変幻自在の比喩づくしの裏にみえる緻密さ。
その文章力はSPAに連載を依頼されるほど。
心地よい文体に酔いしれ、ふと冷めて蒼白。

「俺の文章から“ふくよかさ”が消えているっ!」

それはもう、朝起きたら知らない女がベッドで死んでいて、
頭がイカレちまったか…と洗面所で顔をバシャバシャ洗って、
鏡に写った自分に驚愕、「これが俺の顔なのか?」てなもん。

大学時代は、もっとふくよかな文章を書いていた、
よーな気がするんだけどなぁ。

アルプスの湖畔を自由に泳ぎまわるように
好きなだけ進み、好きなだけ潜り、
息つぎも忘れるほどに思うまま書いていた。
ときに生命を生み落としたかのような言葉の息吹に
やさしい風が頬をなでるような心地よさを感じながら。

あるいは、ジャズピアノでも演奏しているかのように
ただ感じるままに、流れるようにタイピングしていた。
ときに自分の奏でる音色に驚かされ、
自然に収束していく旋律のような文脈に導かれるように。

それがどうだろう。豊かだった文体が、
「親父が倒れたらしい」と聞いて、勘当されて以来の
帰省を果たして目の当たりにした父親の老体のように
すっかり枯れてしまっているのだった。

これは間違いなく、コピーライターの職業病だ。

コピーに無駄な言葉は一文字たりとも許されない。
読み飛ばされては駄目。コピーには時間の猶予がない。
圧倒的な逆境。

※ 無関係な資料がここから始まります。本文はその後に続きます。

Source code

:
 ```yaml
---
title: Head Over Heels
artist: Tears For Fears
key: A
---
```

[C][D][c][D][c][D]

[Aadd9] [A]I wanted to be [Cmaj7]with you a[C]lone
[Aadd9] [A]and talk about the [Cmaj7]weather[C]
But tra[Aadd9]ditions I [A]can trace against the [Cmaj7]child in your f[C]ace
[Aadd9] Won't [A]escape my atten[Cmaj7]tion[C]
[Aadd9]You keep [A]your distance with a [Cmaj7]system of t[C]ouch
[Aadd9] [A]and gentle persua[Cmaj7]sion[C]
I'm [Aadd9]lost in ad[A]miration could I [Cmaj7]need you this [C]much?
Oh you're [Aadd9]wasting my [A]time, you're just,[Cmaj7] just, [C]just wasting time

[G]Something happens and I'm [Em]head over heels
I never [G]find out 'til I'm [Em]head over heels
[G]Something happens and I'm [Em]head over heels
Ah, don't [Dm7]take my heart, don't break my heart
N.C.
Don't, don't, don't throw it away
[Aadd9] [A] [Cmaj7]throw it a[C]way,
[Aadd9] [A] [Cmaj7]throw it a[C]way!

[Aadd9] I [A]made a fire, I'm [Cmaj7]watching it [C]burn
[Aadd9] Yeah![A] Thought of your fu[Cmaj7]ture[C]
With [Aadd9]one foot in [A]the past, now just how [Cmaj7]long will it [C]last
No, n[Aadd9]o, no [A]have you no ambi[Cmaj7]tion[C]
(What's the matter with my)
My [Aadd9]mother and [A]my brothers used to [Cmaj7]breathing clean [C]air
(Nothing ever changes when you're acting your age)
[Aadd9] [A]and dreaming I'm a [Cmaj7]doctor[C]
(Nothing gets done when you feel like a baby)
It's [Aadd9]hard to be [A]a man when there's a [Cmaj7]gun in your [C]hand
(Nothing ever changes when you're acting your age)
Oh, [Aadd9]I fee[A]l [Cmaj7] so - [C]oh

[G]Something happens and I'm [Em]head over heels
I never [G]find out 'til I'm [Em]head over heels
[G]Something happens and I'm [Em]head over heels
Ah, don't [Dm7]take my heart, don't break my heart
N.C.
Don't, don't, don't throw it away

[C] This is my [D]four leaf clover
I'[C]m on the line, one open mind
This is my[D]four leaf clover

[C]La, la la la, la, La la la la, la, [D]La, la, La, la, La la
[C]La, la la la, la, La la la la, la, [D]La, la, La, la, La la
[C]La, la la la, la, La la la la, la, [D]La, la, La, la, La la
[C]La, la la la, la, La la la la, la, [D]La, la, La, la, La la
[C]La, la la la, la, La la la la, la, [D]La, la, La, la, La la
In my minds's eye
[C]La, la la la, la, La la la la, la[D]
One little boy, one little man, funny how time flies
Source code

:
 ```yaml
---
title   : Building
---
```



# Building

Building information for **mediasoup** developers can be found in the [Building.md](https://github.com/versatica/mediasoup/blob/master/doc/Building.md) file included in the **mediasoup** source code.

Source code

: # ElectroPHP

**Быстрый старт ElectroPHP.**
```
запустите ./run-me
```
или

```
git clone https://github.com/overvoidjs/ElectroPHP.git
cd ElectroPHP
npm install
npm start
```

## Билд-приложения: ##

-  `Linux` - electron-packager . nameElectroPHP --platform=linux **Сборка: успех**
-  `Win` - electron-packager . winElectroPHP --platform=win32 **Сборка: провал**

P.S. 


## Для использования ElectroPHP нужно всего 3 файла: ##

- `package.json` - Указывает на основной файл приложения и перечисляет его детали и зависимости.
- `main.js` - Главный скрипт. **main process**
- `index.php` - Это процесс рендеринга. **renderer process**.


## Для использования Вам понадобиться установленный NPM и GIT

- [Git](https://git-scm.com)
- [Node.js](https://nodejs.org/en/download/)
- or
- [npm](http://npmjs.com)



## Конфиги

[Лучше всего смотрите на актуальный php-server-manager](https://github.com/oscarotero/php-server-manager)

それがコピーの置かれた環境だからこそ、
書いた文章を何度も読み直し、削りに削って、
誤解や読み澱みがないよう、とことんシンプルな文章にする。

村上春樹のような美しい言葉の装飾はいらない。
桑田佳祐のような熱い思いの丈もいらない。
加藤はいねのような言葉あそびの比喩もいらない。
湖畔がどうとかジャズピアノがどうとか、真っ先にカットだ。

それは、まるでボクサーが鍛えあげた肉体を、
試合に出るために、無理やり減量するような作業。

それでも、人を引きつける文章にするには、
引き締まった文体をつくる必要があるのは当然だ。
でも、女性とおなじで、あんまり筋肉質だと、
文章にも艶がないというか、色気がない。そういう話。

せっかく、勢いや尖りがあった文章も、
使い込まれたエンピツのように丸くなり、
「きれいなジャイアン」みたいに
なんとも、うさんくさい文章になってしまいがち。

世の中にあふれる広告コピーのほとんどがそうだ。
ライターが書く記事だってそうではないだろうか。
読んだ人が、心から読んで良かったという文章は少ない。

加藤はいねの文章のように、読んでスーパーおもしろい。
もっと読みたいと感じさせる。それがどれだけ難しいことか。

とにかく、文章を絞るだけではなく、少しはふくよかさを取り戻したい。
そんな想いから、ブログで少しずつリハビリしたいと思います。

リバウンドしすぎて、ぶよぶよでだるだる。
そんな読みにくい文章が生まれたりして。